Copy everything in the records exactly; the pictures stay out.

········

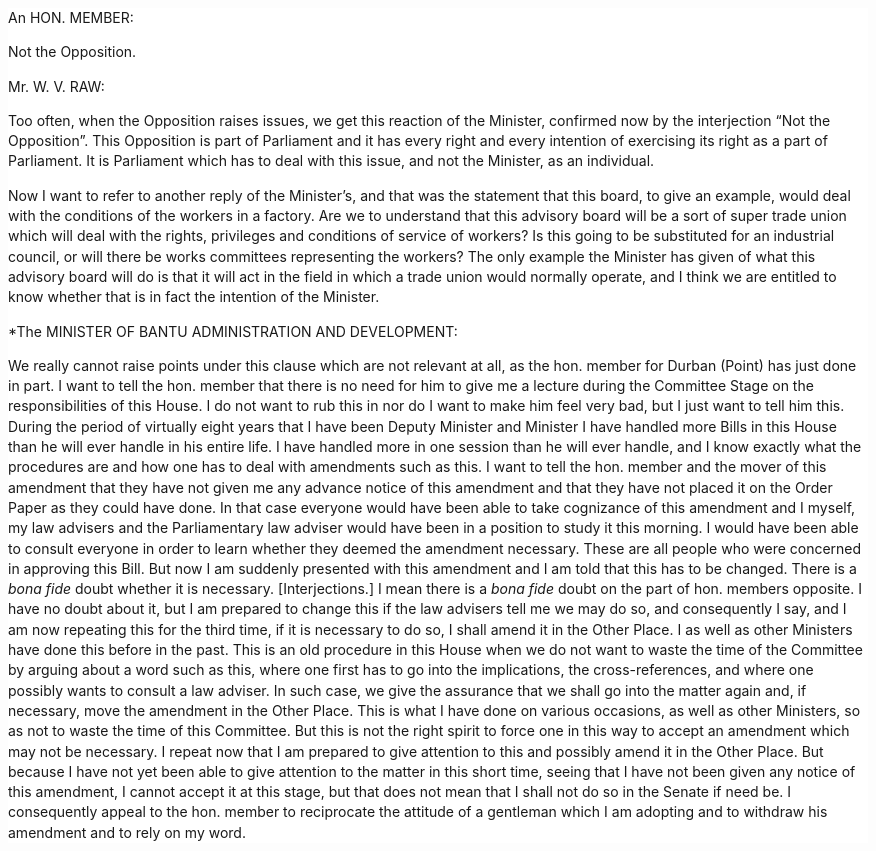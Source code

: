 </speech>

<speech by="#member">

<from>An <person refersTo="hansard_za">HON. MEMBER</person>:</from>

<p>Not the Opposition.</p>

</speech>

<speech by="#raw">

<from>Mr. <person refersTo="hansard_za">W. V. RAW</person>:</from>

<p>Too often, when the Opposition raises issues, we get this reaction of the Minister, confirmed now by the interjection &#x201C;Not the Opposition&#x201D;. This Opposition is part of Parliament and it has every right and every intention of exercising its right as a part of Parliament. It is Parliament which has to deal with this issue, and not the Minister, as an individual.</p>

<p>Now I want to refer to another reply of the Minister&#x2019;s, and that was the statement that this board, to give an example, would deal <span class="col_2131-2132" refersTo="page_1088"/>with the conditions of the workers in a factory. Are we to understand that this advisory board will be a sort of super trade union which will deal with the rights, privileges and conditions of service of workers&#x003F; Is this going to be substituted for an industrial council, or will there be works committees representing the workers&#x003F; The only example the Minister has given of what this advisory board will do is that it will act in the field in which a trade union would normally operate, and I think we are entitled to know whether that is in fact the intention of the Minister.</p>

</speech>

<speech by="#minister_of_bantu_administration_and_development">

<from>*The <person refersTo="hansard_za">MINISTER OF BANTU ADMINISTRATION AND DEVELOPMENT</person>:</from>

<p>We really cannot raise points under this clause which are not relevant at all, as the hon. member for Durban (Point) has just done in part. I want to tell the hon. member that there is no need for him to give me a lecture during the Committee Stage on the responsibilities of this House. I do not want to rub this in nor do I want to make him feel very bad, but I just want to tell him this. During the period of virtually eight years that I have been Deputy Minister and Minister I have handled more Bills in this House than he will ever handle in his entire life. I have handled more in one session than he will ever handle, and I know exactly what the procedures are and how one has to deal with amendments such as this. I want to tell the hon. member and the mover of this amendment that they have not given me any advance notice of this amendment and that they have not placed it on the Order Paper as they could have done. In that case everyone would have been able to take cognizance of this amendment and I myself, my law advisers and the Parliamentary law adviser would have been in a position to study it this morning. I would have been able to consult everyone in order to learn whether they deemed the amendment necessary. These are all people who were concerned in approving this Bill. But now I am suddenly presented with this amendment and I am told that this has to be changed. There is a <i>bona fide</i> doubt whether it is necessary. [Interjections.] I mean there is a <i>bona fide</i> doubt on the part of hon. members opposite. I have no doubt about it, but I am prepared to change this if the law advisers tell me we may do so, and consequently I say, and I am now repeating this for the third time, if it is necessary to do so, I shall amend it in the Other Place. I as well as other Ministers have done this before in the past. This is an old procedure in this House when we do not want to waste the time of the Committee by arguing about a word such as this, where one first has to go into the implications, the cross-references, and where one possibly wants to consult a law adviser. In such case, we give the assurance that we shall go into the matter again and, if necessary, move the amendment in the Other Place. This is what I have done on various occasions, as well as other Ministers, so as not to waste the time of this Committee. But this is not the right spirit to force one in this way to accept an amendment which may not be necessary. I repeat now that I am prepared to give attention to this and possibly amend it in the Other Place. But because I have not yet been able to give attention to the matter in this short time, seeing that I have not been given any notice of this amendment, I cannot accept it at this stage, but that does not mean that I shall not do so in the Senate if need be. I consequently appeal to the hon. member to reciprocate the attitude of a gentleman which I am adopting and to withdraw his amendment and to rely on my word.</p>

········

### SOLUTION BELOW
Source code

: </speech>

<speech by="#member">

<from>An <person refersTo="hansard_za">HON. MEMBER</person>:</from>

<p>Not the Opposition.</p>

</speech>

<speech by="#raw">

<from>Mr. <person refersTo="hansard_za">W. V. RAW</person>:</from>

<p>Too often, when the Opposition raises issues, we get this reaction of the Minister, confirmed now by the interjection &#x201C;Not the Opposition&#x201D;. This Opposition is part of Parliament and it has every right and every intention of exercising its right as a part of Parliament. It is Parliament which has to deal with this issue, and not the Minister, as an individual.</p>

<p>Now I want to refer to another reply of the Minister&#x2019;s, and that was the statement that this board, to give an example, would deal <span class="col_2131-2132" refersTo="page_1088"/>with the conditions of the workers in a factory. Are we to understand that this advisory board will be a sort of super trade union which will deal with the rights, privileges and conditions of service of workers&#x003F; Is this going to be substituted for an industrial council, or will there be works committees representing the workers&#x003F; The only example the Minister has given of what this advisory board will do is that it will act in the field in which a trade union would normally operate, and I think we are entitled to know whether that is in fact the intention of the Minister.</p>

</speech>

<speech by="#minister_of_bantu_administration_and_development">

<from>*The <person refersTo="hansard_za">MINISTER OF BANTU ADMINISTRATION AND DEVELOPMENT</person>:</from>

<p>We really cannot raise points under this clause which are not relevant at all, as the hon. member for Durban (Point) has just done in part. I want to tell the hon. member that there is no need for him to give me a lecture during the Committee Stage on the responsibilities of this House. I do not want to rub this in nor do I want to make him feel very bad, but I just want to tell him this. During the period of virtually eight years that I have been Deputy Minister and Minister I have handled more Bills in this House than he will ever handle in his entire life. I have handled more in one session than he will ever handle, and I know exactly what the procedures are and how one has to deal with amendments such as this. I want to tell the hon. member and the mover of this amendment that they have not given me any advance notice of this amendment and that they have not placed it on the Order Paper as they could have done. In that case everyone would have been able to take cognizance of this amendment and I myself, my law advisers and the Parliamentary law adviser would have been in a position to study it this morning. I would have been able to consult everyone in order to learn whether they deemed the amendment necessary. These are all people who were concerned in approving this Bill. But now I am suddenly presented with this amendment and I am told that this has to be changed. There is a <i>bona fide</i> doubt whether it is necessary. [Interjections.] I mean there is a <i>bona fide</i> doubt on the part of hon. members opposite. I have no doubt about it, but I am prepared to change this if the law advisers tell me we may do so, and consequently I say, and I am now repeating this for the third time, if it is necessary to do so, I shall amend it in the Other Place. I as well as other Ministers have done this before in the past. This is an old procedure in this House when we do not want to waste the time of the Committee by arguing about a word such as this, where one first has to go into the implications, the cross-references, and where one possibly wants to consult a law adviser. In such case, we give the assurance that we shall go into the matter again and, if necessary, move the amendment in the Other Place. This is what I have done on various occasions, as well as other Ministers, so as not to waste the time of this Committee. But this is not the right spirit to force one in this way to accept an amendment which may not be necessary. I repeat now that I am prepared to give attention to this and possibly amend it in the Other Place. But because I have not yet been able to give attention to the matter in this short time, seeing that I have not been given any notice of this amendment, I cannot accept it at this stage, but that does not mean that I shall not do so in the Senate if need be. I consequently appeal to the hon. member to reciprocate the attitude of a gentleman which I am adopting and to withdraw his amendment and to rely on my word.</p>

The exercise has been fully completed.